Reproductive Health (Jul 2022)
Factors associated with knowledge about family planning and access to sexual and reproductive health services by sexually active immigrant youths in Hillbrow, South Africa: a cross-sectional study
Abstract
Plain language summary Access to SRH services by adolescents and youths has been a serious public health concern globally. In South Africa, universal access to health care including reproductive health care services is contained in Sect. 27 of the Constitution. The country is committed to the 2030 Agenda of the SDGs with the theme “leaving no one behind”. The objective of this study was to examine the factors associated with knowledge about family planning and access to SRH services among sexually active immigrant youths in Hillbrow, South Africa. Interviewer-administered questionnaires were used to collect information on the socio-demographic, migration, and reproductive health characteristics from 439 sexually active immigrant youths in Hillbrow during December 2019. The data were analysed to assess the factors associated with knowledge about family planning and access to SRH services. The findings show that 46% of the immigrant youth had poor knowledge about family planning, while 35% had no access to SRH services, 42% had some access and only 23% had access.
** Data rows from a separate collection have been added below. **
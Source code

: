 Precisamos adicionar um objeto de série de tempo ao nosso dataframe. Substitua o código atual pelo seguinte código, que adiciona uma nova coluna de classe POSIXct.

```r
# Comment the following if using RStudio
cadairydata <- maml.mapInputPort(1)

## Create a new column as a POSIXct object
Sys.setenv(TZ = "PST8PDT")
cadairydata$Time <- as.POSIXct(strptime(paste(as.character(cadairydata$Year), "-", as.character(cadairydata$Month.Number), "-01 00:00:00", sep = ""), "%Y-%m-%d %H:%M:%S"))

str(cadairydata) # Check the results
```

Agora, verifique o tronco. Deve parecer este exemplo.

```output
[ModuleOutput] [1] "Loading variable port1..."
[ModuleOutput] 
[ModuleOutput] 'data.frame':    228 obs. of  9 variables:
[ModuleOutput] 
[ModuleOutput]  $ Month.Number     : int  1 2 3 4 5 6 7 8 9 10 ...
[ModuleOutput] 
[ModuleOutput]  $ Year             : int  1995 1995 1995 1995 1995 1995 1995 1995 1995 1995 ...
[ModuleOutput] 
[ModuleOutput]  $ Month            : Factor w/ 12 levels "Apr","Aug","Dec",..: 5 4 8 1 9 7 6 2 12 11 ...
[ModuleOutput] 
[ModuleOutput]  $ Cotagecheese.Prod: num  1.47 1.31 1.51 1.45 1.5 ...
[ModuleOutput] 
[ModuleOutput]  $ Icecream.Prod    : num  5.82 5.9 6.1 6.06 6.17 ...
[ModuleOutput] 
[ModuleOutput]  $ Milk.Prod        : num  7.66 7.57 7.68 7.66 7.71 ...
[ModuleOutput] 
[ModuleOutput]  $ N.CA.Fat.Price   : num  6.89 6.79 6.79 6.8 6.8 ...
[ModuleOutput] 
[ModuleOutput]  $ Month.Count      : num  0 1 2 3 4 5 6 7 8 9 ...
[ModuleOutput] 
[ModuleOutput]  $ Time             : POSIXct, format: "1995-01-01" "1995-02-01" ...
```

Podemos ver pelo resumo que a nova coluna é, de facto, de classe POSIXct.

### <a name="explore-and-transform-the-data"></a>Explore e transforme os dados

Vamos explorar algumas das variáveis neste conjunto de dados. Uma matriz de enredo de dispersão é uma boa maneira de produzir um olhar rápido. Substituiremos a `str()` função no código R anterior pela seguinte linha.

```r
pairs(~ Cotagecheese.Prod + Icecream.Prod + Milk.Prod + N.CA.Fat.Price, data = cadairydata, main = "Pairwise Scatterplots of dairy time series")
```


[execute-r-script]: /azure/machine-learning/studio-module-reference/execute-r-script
The study showed that the factors associated with knowledge about family planning are female respondents, from the rich income group, those in the older age category, those who received information about family planning 6-months prior to the survey and those using a contraceptive at the time of the survey. The factors associated with having no access to SRH services were those respondents having completed secondary education and higher, from the rich income group, undocumented immigrants, those respondents having experienced discrimination in Hillbrow, youths not having received information about family planning prior to the survey, and those not using a contraceptive. It is important to make access to SRH services available to immigrant youths to prevent associated negative SRH outcomes among the youths.